Provided data Start Marker

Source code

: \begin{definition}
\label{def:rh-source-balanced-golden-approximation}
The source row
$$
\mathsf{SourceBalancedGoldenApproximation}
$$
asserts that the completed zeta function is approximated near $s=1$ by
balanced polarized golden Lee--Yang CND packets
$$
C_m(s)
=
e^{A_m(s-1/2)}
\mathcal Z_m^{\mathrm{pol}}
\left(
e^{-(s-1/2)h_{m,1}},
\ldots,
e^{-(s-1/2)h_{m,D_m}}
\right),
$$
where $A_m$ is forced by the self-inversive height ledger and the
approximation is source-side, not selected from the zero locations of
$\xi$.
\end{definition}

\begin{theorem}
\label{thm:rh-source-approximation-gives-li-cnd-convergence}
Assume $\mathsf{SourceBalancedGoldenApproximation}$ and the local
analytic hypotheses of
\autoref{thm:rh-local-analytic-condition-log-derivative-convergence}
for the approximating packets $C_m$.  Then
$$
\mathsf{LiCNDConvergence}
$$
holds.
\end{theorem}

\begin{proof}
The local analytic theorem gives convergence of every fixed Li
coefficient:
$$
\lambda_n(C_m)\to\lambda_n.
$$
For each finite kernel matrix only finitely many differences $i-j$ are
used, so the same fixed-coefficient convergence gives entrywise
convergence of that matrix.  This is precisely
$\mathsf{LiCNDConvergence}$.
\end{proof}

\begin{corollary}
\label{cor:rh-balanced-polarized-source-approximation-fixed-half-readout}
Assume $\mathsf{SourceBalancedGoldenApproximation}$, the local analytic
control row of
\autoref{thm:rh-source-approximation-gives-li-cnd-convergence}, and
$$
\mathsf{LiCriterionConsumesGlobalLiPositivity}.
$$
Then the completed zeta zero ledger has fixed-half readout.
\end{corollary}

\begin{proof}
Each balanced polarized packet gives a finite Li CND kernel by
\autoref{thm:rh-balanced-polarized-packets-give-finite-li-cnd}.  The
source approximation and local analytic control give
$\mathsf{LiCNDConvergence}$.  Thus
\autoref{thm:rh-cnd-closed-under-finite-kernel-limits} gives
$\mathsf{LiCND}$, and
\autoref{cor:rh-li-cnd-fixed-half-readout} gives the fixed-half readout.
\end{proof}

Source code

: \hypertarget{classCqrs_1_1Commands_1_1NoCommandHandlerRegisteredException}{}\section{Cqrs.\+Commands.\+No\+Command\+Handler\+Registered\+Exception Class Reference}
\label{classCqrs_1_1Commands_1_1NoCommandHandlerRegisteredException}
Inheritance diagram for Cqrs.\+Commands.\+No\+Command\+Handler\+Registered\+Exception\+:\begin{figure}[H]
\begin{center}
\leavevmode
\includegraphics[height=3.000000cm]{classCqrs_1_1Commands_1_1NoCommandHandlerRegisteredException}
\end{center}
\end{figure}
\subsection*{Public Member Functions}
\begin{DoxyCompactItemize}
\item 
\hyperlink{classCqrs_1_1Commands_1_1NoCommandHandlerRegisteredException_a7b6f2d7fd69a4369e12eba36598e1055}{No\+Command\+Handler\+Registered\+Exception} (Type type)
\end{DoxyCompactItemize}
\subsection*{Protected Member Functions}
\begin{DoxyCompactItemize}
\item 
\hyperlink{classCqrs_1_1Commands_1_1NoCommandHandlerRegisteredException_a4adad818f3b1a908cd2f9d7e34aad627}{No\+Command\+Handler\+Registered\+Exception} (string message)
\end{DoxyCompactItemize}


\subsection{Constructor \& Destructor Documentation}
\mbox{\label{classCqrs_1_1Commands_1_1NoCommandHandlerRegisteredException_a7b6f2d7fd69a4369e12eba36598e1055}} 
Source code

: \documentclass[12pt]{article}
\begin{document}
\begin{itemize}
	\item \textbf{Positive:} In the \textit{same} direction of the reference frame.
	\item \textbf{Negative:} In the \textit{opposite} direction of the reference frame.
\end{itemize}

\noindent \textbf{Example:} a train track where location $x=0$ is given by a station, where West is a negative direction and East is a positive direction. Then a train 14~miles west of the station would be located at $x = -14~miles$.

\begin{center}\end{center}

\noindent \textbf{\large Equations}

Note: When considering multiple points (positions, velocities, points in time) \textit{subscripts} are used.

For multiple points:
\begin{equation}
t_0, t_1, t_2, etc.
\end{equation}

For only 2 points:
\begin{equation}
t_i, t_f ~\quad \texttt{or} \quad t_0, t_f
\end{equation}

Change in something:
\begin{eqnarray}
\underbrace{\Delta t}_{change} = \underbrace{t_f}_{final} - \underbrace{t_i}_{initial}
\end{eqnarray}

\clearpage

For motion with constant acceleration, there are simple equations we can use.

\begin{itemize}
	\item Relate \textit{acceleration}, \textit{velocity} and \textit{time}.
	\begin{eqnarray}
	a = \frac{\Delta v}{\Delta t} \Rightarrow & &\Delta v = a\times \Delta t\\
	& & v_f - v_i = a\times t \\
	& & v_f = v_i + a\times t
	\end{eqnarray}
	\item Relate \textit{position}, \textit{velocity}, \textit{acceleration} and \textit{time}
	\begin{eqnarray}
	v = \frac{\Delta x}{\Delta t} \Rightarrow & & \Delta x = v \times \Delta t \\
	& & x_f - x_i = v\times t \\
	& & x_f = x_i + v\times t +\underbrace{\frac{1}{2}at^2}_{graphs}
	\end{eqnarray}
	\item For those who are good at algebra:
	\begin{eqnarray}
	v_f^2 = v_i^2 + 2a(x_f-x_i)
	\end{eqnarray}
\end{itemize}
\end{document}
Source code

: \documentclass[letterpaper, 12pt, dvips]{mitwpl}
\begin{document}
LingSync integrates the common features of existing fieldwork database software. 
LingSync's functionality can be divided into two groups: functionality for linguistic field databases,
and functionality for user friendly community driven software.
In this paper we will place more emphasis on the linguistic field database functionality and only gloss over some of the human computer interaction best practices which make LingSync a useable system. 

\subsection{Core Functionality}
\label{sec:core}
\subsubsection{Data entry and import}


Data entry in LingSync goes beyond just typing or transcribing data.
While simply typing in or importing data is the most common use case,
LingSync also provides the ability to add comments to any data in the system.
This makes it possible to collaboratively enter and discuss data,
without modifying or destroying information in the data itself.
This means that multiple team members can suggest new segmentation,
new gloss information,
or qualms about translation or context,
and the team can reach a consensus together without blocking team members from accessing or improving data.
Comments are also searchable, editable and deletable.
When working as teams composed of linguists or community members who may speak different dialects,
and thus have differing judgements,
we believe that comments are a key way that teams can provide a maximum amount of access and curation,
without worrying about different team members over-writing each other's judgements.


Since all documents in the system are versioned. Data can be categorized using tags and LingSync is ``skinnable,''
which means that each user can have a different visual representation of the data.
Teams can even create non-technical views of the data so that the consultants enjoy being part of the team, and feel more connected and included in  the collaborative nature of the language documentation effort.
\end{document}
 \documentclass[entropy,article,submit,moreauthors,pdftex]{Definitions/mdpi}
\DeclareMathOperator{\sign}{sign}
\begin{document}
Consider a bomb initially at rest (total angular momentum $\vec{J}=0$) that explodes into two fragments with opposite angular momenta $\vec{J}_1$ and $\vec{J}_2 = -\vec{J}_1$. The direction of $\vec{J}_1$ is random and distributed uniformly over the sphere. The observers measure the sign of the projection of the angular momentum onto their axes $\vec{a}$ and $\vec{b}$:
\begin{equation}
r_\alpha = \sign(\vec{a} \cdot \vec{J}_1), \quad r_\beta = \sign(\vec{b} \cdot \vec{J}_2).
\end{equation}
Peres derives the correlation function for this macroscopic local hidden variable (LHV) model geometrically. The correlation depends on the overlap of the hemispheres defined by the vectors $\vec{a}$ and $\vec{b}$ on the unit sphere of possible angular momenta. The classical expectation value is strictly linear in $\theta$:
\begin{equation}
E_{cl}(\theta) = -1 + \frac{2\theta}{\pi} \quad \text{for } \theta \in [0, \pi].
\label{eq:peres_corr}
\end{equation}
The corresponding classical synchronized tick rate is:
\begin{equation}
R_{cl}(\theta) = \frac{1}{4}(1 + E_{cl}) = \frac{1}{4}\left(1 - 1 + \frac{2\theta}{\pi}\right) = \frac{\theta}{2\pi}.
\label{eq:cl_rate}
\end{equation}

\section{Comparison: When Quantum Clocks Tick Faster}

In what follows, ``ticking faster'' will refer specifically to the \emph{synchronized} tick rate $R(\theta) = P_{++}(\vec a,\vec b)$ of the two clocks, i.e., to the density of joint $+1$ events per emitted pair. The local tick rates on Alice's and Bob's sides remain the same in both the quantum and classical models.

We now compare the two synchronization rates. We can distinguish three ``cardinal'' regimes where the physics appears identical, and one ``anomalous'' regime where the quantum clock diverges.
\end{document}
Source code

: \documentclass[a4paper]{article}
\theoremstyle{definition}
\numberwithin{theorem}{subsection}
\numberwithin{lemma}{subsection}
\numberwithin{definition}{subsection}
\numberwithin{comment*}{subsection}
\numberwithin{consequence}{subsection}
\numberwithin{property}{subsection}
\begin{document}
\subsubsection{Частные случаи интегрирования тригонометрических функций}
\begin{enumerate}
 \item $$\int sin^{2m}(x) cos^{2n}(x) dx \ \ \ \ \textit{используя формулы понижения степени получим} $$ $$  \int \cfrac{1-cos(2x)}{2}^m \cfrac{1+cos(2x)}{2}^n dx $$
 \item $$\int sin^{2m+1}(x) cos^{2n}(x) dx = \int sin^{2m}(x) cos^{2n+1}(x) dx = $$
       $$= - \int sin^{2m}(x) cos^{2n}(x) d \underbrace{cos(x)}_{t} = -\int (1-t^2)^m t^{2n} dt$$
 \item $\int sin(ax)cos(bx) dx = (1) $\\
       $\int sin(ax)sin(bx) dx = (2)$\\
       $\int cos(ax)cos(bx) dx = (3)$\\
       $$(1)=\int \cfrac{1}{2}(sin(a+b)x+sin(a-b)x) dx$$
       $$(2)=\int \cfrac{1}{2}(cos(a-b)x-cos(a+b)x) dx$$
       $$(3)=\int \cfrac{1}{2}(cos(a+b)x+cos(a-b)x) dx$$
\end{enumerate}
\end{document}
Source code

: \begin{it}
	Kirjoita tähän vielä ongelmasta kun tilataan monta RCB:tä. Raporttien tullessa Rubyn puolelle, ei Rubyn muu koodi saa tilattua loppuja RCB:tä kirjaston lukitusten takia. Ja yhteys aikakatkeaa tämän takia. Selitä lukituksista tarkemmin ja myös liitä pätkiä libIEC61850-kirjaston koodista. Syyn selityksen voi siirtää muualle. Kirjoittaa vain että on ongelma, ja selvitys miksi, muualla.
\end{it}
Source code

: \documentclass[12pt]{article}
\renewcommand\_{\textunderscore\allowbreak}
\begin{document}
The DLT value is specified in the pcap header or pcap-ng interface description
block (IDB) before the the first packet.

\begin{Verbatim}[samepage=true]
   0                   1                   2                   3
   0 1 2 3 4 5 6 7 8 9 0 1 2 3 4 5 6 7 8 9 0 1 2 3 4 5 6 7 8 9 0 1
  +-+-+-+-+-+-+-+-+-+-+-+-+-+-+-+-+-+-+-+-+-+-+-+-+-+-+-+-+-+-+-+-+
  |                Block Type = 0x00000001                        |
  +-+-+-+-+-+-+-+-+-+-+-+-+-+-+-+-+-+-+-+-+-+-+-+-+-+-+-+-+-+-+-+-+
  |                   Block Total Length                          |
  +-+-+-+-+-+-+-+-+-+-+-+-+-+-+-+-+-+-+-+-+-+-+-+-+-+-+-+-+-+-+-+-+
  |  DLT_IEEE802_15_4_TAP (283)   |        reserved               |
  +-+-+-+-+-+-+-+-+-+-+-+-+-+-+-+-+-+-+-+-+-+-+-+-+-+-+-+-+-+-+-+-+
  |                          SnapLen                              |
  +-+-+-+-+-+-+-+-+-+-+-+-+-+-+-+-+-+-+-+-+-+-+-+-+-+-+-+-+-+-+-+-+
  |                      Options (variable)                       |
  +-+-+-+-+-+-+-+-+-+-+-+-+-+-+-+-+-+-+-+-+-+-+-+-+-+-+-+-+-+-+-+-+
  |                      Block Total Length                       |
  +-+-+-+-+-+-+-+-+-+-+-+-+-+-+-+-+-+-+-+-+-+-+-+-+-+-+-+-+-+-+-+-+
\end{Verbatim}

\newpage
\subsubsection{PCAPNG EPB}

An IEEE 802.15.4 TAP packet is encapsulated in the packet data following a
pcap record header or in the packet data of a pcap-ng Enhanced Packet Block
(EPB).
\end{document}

Provided data End Marker

**Problem to work on:** Output all lines from the beginning of the data up to the line holding "where $A_m$ is", that line included, exactly as written.

**Written reply:**
Source code

: \begin{definition}
\label{def:rh-source-balanced-golden-approximation}
The source row
$$
\mathsf{SourceBalancedGoldenApproximation}
$$
asserts that the completed zeta function is approximated near $s=1$ by
balanced polarized golden Lee--Yang CND packets
$$
C_m(s)
=
e^{A_m(s-1/2)}
\mathcal Z_m^{\mathrm{pol}}
\left(
e^{-(s-1/2)h_{m,1}},
\ldots,
e^{-(s-1/2)h_{m,D_m}}
\right),
$$
where $A_m$ is forced by the self-inversive height ledger and the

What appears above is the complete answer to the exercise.